• _Given data_:
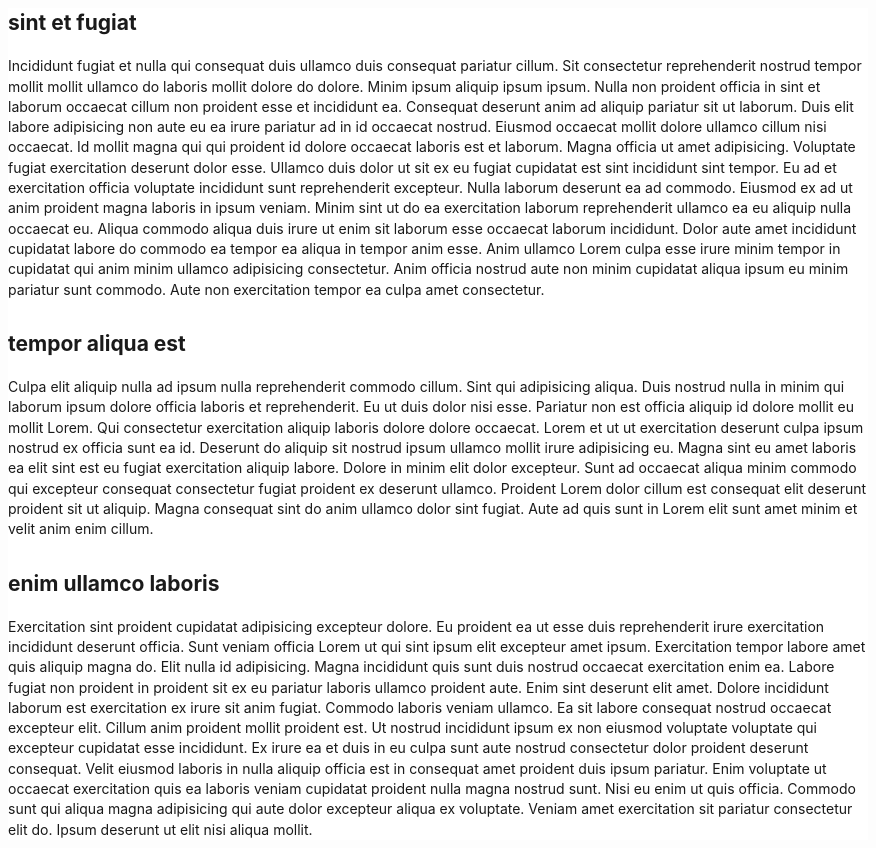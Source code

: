 ## sint et fugiat

Incididunt fugiat et nulla qui consequat duis ullamco duis consequat pariatur cillum. Sit consectetur reprehenderit nostrud tempor mollit mollit ullamco do laboris mollit dolore do dolore. Minim ipsum aliquip ipsum ipsum. Nulla non proident officia in sint et laborum occaecat cillum non proident esse et incididunt ea. Consequat deserunt anim ad aliquip pariatur sit ut laborum. Duis elit labore adipisicing non aute eu ea irure pariatur ad in id occaecat nostrud.
Eiusmod occaecat mollit dolore ullamco cillum nisi occaecat. Id mollit magna qui qui proident id dolore occaecat laboris est et laborum. Magna officia ut amet adipisicing. Voluptate fugiat exercitation deserunt dolor esse. Ullamco duis dolor ut sit ex eu fugiat cupidatat est sint incididunt sint tempor. Eu ad et exercitation officia voluptate incididunt sunt reprehenderit excepteur. Nulla laborum deserunt ea ad commodo. Eiusmod ex ad ut anim proident magna laboris in ipsum veniam.
Minim sint ut do ea exercitation laborum reprehenderit ullamco ea eu aliquip nulla occaecat eu. Aliqua commodo aliqua duis irure ut enim sit laborum esse occaecat laborum incididunt. Dolor aute amet incididunt cupidatat labore do commodo ea tempor ea aliqua in tempor anim esse. Anim ullamco Lorem culpa esse irure minim tempor in cupidatat qui anim minim ullamco adipisicing consectetur. Anim officia nostrud aute non minim cupidatat aliqua ipsum eu minim pariatur sunt commodo. Aute non exercitation tempor ea culpa amet consectetur.

## tempor aliqua est

Culpa elit aliquip nulla ad ipsum nulla reprehenderit commodo cillum. Sint qui adipisicing aliqua. Duis nostrud nulla in minim qui laborum ipsum dolore officia laboris et reprehenderit. Eu ut duis dolor nisi esse.
Pariatur non est officia aliquip id dolore mollit eu mollit Lorem. Qui consectetur exercitation aliquip laboris dolore dolore occaecat. Lorem et ut ut exercitation deserunt culpa ipsum nostrud ex officia sunt ea id. Deserunt do aliquip sit nostrud ipsum ullamco mollit irure adipisicing eu. Magna sint eu amet laboris ea elit sint est eu fugiat exercitation aliquip labore.
Dolore in minim elit dolor excepteur. Sunt ad occaecat aliqua minim commodo qui excepteur consequat consectetur fugiat proident ex deserunt ullamco. Proident Lorem dolor cillum est consequat elit deserunt proident sit ut aliquip. Magna consequat sint do anim ullamco dolor sint fugiat. Aute ad quis sunt in Lorem elit sunt amet minim et velit anim enim cillum.

## enim ullamco laboris

Exercitation sint proident cupidatat adipisicing excepteur dolore. Eu proident ea ut esse duis reprehenderit irure exercitation incididunt deserunt officia. Sunt veniam officia Lorem ut qui sint ipsum elit excepteur amet ipsum. Exercitation tempor labore amet quis aliquip magna do. Elit nulla id adipisicing. Magna incididunt quis sunt duis nostrud occaecat exercitation enim ea. Labore fugiat non proident in proident sit ex eu pariatur laboris ullamco proident aute. Enim sint deserunt elit amet.
Dolore incididunt laborum est exercitation ex irure sit anim fugiat. Commodo laboris veniam ullamco. Ea sit labore consequat nostrud occaecat excepteur elit. Cillum anim proident mollit proident est.
Ut nostrud incididunt ipsum ex non eiusmod voluptate voluptate qui excepteur cupidatat esse incididunt. Ex irure ea et duis in eu culpa sunt aute nostrud consectetur dolor proident deserunt consequat. Velit eiusmod laboris in nulla aliquip officia est in consequat amet proident duis ipsum pariatur. Enim voluptate ut occaecat exercitation quis ea laboris veniam cupidatat proident nulla magna nostrud sunt. Nisi eu enim ut quis officia. Commodo sunt qui aliqua magna adipisicing qui aute dolor excepteur aliqua ex voluptate. Veniam amet exercitation sit pariatur consectetur elit do. Ipsum deserunt ut elit nisi aliqua mollit.
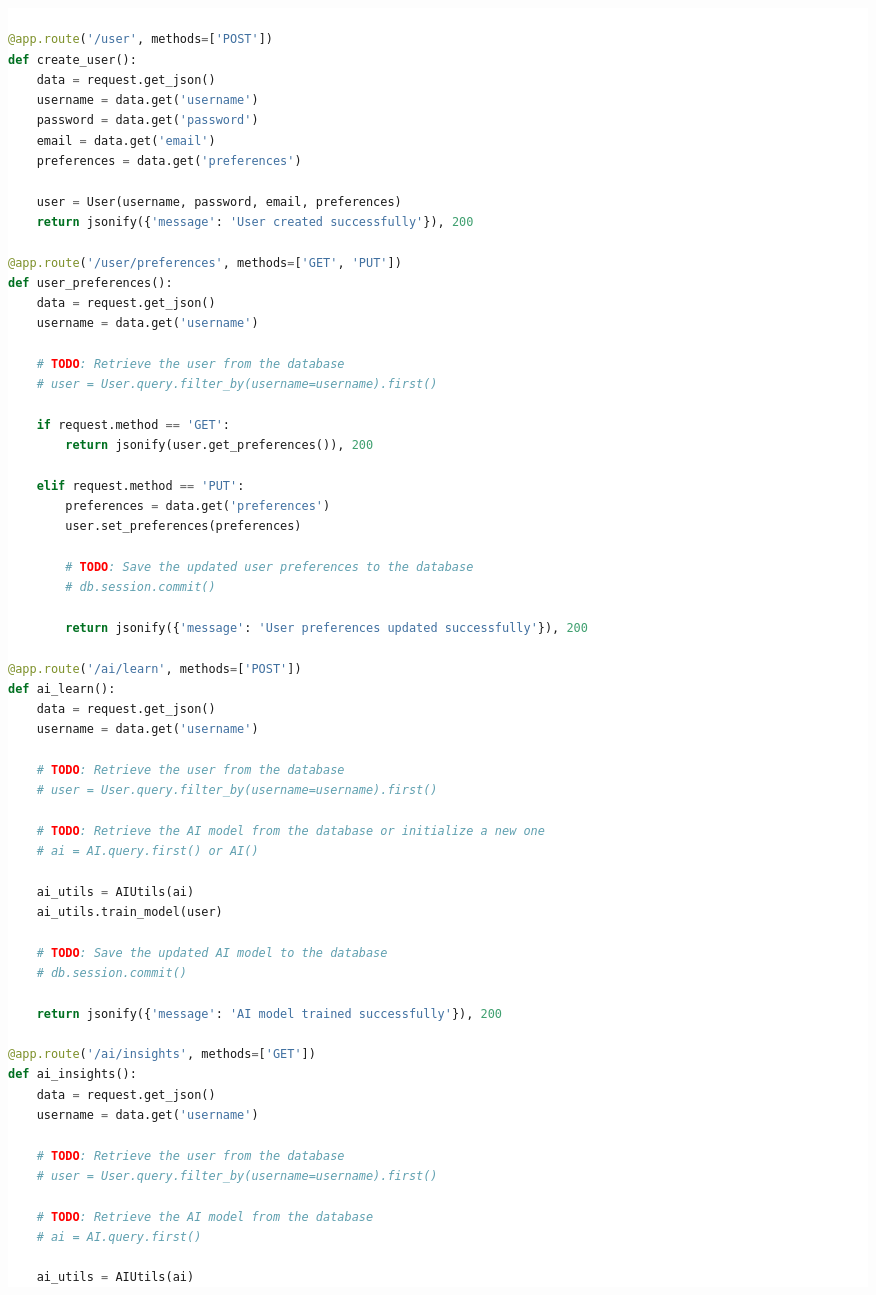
 ```python

@app.route('/user', methods=['POST'])
def create_user():
    data = request.get_json()
    username = data.get('username')
    password = data.get('password')
    email = data.get('email')
    preferences = data.get('preferences')

    user = User(username, password, email, preferences)
    return jsonify({'message': 'User created successfully'}), 200

@app.route('/user/preferences', methods=['GET', 'PUT'])
def user_preferences():
    data = request.get_json()
    username = data.get('username')

    # TODO: Retrieve the user from the database
    # user = User.query.filter_by(username=username).first()

    if request.method == 'GET':
        return jsonify(user.get_preferences()), 200

    elif request.method == 'PUT':
        preferences = data.get('preferences')
        user.set_preferences(preferences)

        # TODO: Save the updated user preferences to the database
        # db.session.commit()

        return jsonify({'message': 'User preferences updated successfully'}), 200

@app.route('/ai/learn', methods=['POST'])
def ai_learn():
    data = request.get_json()
    username = data.get('username')

    # TODO: Retrieve the user from the database
    # user = User.query.filter_by(username=username).first()

    # TODO: Retrieve the AI model from the database or initialize a new one
    # ai = AI.query.first() or AI()

    ai_utils = AIUtils(ai)
    ai_utils.train_model(user)

    # TODO: Save the updated AI model to the database
    # db.session.commit()

    return jsonify({'message': 'AI model trained successfully'}), 200

@app.route('/ai/insights', methods=['GET'])
def ai_insights():
    data = request.get_json()
    username = data.get('username')

    # TODO: Retrieve the user from the database
    # user = User.query.filter_by(username=username).first()

    # TODO: Retrieve the AI model from the database
    # ai = AI.query.first()

    ai_utils = AIUtils(ai)
```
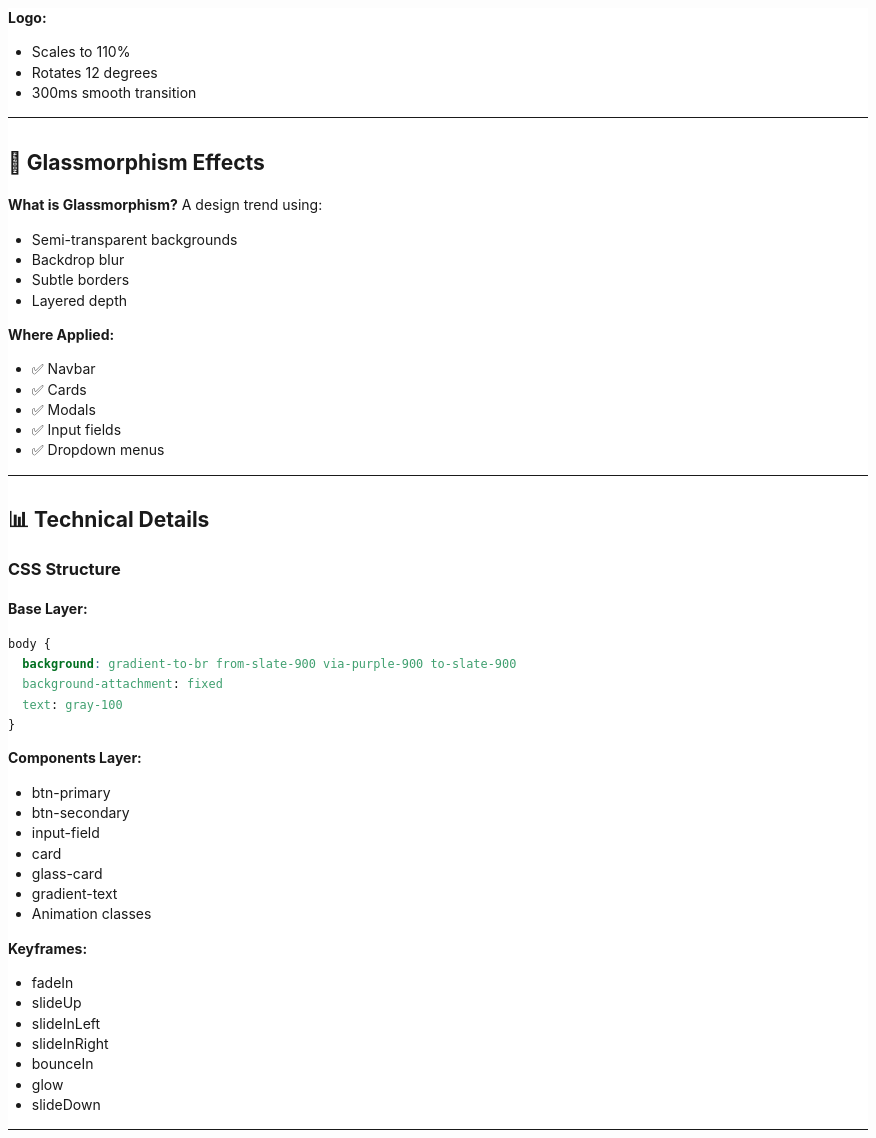 **Logo:**
- Scales to 110%
- Rotates 12 degrees
- 300ms smooth transition

---

## 🎨 Glassmorphism Effects

**What is Glassmorphism?**
A design trend using:
- Semi-transparent backgrounds
- Backdrop blur
- Subtle borders
- Layered depth

**Where Applied:**
- ✅ Navbar
- ✅ Cards
- ✅ Modals
- ✅ Input fields
- ✅ Dropdown menus

---

## 📊 Technical Details

### CSS Structure

**Base Layer:**
```css
body {
  background: gradient-to-br from-slate-900 via-purple-900 to-slate-900
  background-attachment: fixed
  text: gray-100
}
```

**Components Layer:**
- btn-primary
- btn-secondary
- input-field
- card
- glass-card
- gradient-text
- Animation classes

**Keyframes:**
- fadeIn
- slideUp
- slideInLeft
- slideInRight
- bounceIn
- glow
- slideDown

---
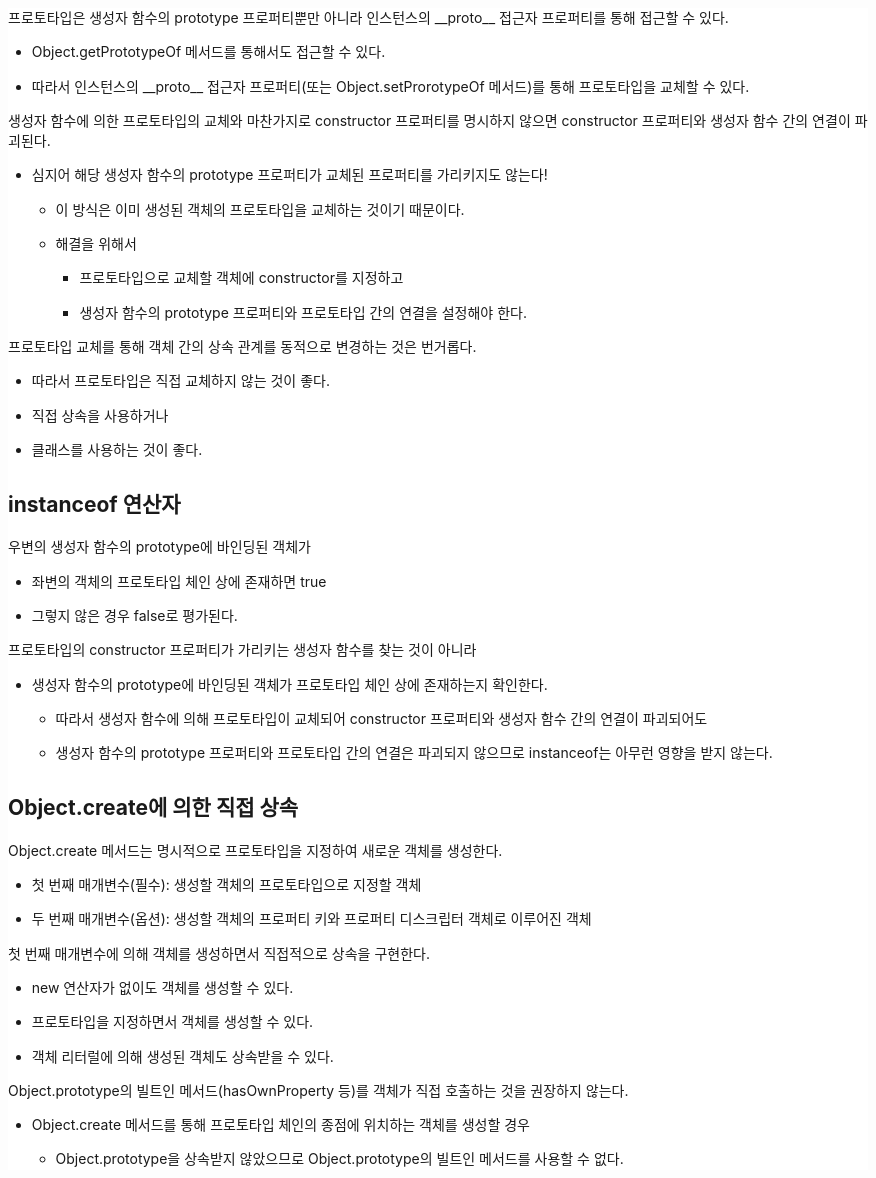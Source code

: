 프로토타입은 생성자 함수의 prototype 프로퍼티뿐만 아니라 인스턴스의 \_\_proto\_\_ 접근자 프로퍼티를 통해 접근할 수 있다.

- Object.getPrototypeOf 메서드를 통해서도 접근할 수 있다.

- 따라서 인스턴스의 \_\_proto\_\_ 접근자 프로퍼티(또는 Object.setProrotypeOf 메서드)를 통해 프로토타입을 교체할 수 있다.

생성자 함수에 의한 프로토타입의 교체와 마찬가지로 constructor 프로퍼티를 명시하지 않으면 constructor 프로퍼티와 생성자 함수 간의 연결이 파괴된다.

- 심지어 해당 생성자 함수의 prototype 프로퍼티가 교체된 프로퍼티를 가리키지도 않는다!

  - 이 방식은 이미 생성된 객체의 프로토타입을 교체하는 것이기 때문이다.

  - 해결을 위해서

    - 프로토타입으로 교체할 객체에 constructor를 지정하고

    - 생성자 함수의 prototype 프로퍼티와 프로토타입 간의 연결을 설정해야 한다.

프로토타입 교체를 통해 객체 간의 상속 관계를 동적으로 변경하는 것은 번거롭다.

- 따라서 프로토타입은 직접 교체하지 않는 것이 좋다.

- 직접 상속을 사용하거나

- 클래스를 사용하는 것이 좋다.

## instanceof 연산자

우변의 생성자 함수의 prototype에 바인딩된 객체가

- 좌변의 객체의 프로토타입 체인 상에 존재하면 true

- 그렇지 않은 경우 false로 평가된다.

프로토타입의 constructor 프로퍼티가 가리키는 생성자 함수를 찾는 것이 아니라

- 생성자 함수의 prototype에 바인딩된 객체가 프로토타입 체인 상에 존재하는지 확인한다.

  - 따라서 생성자 함수에 의해 프로토타입이 교체되어 constructor 프로퍼티와 생성자 함수 간의 연결이 파괴되어도

  - 생성자 함수의 prototype 프로퍼티와 프로토타입 간의 연결은 파괴되지 않으므로 instanceof는 아무런 영향을 받지 않는다.

## Object.create에 의한 직접 상속

Object.create 메서드는 명시적으로 프로토타입을 지정하여 새로운 객체를 생성한다.

- 첫 번째 매개변수(필수): 생성할 객체의 프로토타입으로 지정할 객체

- 두 번째 매개변수(옵션): 생성할 객체의 프로퍼티 키와 프로퍼티 디스크립터 객체로 이루어진 객체

첫 번째 매개변수에 의해 객체를 생성하면서 직접적으로 상속을 구현한다.

- new 연산자가 없이도 객체를 생성할 수 있다.

- 프로토타입을 지정하면서 객체를 생성할 수 있다.

- 객체 리터럴에 의해 생성된 객체도 상속받을 수 있다.

Object.prototype의 빌트인 메서드(hasOwnProperty 등)를 객체가 직접 호출하는 것을 권장하지 않는다.

- Object.create 메서드를 통해 프로토타입 체인의 종점에 위치하는 객체를 생성할 경우

  - Object.prototype을 상속받지 않았으므로 Object.prototype의 빌트인 메서드를 사용할 수 없다.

• _Work required_:
Within the data above, find the lines that contain the word "Save" and copy each of them.

• _Response box_:
        # TODO: Save the updated user preferences to the database
    # TODO: Save the updated AI model to the database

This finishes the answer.